**Prompt**
Narrow the data below down to the lines containing "like".

**Information shown**
____

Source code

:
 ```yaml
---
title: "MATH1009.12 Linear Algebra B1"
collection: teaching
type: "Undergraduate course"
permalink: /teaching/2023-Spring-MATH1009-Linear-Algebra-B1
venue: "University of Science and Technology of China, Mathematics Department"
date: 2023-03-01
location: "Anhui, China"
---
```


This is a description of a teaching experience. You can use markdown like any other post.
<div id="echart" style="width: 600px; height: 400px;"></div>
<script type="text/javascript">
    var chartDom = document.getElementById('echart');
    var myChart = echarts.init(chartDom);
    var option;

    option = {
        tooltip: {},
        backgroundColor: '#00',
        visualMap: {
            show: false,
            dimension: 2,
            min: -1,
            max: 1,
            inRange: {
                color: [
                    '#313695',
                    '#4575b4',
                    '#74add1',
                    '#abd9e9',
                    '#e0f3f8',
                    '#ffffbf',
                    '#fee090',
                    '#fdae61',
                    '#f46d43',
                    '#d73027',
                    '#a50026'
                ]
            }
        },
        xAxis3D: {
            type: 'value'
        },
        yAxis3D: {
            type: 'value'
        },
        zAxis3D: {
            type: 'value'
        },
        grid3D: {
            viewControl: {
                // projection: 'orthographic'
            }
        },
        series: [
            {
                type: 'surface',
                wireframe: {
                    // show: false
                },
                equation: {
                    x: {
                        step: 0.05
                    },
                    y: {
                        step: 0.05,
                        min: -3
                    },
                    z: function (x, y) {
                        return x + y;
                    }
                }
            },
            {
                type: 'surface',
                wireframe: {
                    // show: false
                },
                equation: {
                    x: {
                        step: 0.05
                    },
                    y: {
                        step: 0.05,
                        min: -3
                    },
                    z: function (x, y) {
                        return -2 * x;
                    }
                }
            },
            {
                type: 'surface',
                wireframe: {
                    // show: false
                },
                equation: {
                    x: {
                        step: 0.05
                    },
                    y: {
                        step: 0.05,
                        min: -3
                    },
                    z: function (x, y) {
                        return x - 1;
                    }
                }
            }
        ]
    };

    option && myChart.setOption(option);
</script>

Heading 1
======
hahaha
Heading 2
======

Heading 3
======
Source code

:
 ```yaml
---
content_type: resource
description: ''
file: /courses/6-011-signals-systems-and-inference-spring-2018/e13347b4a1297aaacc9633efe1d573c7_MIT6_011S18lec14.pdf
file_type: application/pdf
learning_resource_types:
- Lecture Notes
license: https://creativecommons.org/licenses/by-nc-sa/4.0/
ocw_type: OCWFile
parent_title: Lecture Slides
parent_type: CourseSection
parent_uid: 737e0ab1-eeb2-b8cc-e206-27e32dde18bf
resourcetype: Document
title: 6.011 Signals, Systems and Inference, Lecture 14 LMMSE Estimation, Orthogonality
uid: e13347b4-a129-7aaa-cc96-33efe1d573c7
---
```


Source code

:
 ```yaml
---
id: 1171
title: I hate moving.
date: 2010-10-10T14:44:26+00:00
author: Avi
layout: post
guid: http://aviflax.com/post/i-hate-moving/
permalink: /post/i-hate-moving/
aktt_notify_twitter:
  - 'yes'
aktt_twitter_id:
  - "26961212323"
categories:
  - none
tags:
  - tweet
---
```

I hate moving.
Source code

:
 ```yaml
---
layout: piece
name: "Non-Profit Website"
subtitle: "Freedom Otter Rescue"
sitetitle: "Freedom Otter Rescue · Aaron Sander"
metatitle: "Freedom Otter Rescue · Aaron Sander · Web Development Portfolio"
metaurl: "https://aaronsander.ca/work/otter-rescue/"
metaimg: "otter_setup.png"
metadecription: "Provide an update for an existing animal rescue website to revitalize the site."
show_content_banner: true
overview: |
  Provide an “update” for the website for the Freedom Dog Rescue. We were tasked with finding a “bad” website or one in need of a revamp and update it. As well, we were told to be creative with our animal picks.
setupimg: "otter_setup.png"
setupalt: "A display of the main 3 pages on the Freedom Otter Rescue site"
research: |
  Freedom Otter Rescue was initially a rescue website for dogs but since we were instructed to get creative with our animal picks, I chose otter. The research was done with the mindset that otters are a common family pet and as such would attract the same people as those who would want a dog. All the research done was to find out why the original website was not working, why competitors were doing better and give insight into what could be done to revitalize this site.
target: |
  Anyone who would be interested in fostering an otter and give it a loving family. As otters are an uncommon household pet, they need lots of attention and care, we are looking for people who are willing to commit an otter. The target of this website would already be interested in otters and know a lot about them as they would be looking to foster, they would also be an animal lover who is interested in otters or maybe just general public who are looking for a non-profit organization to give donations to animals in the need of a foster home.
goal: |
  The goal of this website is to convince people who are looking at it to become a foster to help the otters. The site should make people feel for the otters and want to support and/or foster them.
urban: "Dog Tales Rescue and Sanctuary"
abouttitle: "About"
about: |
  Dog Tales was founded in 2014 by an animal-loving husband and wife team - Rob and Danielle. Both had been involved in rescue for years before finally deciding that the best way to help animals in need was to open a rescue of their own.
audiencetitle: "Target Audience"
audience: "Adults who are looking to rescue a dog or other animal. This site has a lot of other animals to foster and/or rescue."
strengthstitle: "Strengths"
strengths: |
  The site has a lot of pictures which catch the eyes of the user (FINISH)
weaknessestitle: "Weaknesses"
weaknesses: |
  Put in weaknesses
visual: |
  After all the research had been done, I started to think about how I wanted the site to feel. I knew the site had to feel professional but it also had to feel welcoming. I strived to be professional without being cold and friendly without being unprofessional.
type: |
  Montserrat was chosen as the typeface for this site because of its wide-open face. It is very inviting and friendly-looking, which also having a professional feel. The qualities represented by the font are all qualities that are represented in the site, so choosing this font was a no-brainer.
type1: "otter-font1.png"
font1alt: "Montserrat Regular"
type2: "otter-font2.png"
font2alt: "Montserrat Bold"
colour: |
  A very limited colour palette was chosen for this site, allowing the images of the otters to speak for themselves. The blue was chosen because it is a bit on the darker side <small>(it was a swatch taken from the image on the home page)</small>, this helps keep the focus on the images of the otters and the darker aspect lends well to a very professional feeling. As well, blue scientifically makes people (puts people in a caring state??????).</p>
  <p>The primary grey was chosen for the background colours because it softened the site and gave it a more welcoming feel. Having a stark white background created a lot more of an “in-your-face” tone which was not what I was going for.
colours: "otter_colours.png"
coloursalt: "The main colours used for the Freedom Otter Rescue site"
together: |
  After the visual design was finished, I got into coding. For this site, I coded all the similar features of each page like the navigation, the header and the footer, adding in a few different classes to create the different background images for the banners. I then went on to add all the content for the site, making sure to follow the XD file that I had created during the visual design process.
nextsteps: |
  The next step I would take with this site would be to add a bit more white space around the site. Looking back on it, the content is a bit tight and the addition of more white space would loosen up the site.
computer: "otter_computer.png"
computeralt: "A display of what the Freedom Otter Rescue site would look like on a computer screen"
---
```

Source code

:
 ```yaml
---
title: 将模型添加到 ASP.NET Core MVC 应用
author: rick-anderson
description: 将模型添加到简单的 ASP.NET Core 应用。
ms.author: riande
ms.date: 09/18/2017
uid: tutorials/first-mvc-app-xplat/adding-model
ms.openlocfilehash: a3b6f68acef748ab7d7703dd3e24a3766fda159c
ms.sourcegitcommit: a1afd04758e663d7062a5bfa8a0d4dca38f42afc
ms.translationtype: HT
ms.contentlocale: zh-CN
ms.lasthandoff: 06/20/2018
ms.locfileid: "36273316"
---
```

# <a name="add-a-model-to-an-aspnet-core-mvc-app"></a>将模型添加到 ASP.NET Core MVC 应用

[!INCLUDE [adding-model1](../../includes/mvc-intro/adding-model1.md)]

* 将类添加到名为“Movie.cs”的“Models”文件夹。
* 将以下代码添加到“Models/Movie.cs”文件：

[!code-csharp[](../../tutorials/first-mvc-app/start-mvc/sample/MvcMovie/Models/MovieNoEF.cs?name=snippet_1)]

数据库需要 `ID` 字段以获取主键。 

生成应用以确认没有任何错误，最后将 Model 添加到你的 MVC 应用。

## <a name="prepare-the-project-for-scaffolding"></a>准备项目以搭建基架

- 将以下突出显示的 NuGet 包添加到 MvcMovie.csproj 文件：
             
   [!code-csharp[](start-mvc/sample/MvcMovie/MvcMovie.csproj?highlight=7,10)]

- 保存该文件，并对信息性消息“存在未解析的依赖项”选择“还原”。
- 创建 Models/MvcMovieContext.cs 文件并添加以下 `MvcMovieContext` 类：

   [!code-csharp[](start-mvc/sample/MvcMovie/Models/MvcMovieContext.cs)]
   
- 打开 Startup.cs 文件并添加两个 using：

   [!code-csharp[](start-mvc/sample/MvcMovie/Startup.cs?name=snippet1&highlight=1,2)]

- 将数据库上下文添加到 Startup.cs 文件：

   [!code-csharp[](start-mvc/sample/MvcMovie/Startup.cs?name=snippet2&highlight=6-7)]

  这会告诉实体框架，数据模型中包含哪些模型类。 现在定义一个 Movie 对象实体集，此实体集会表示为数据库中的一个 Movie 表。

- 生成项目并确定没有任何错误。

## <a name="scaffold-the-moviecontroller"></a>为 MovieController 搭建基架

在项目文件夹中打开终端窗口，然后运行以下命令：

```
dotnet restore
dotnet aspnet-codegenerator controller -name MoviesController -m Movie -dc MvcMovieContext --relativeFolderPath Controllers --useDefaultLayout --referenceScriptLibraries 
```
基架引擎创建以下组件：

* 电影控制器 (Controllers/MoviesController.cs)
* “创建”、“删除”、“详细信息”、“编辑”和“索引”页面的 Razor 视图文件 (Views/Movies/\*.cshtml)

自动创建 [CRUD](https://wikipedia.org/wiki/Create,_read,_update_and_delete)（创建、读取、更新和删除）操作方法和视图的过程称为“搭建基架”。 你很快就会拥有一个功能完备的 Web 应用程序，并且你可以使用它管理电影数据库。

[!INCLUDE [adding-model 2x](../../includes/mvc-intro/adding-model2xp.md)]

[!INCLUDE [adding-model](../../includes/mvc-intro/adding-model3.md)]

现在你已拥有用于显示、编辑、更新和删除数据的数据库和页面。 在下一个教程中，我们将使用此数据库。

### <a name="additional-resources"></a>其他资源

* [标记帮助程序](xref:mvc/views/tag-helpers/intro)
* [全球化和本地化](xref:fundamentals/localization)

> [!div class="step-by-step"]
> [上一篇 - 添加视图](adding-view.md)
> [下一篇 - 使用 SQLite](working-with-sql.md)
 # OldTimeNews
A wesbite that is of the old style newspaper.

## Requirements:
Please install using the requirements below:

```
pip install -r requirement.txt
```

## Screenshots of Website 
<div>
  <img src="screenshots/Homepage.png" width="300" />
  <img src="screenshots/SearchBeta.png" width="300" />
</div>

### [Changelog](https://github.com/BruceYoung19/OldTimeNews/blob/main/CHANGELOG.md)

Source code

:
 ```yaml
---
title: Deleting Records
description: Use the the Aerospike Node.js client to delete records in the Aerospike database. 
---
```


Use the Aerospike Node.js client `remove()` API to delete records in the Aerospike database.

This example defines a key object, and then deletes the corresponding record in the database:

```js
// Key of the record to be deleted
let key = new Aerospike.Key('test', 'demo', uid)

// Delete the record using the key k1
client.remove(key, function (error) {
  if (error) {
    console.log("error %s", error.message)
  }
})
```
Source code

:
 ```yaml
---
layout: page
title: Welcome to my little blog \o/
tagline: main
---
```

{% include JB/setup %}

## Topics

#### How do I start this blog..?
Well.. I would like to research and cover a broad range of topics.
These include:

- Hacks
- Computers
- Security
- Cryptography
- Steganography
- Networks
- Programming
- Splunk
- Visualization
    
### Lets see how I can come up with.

____

**Result of the task**
This is a description of a teaching experience. You can use markdown like any other post.
  After the visual design was finished, I got into coding. For this site, I coded all the similar features of each page like the navigation, the header and the footer, adding in a few different classes to create the different background images for the banners. I then went on to add all the content for the site, making sure to follow the XD file that I had created during the visual design process.
computeralt: "A display of what the Freedom Otter Rescue site would look like on a computer screen"
Well.. I would like to research and cover a broad range of topics.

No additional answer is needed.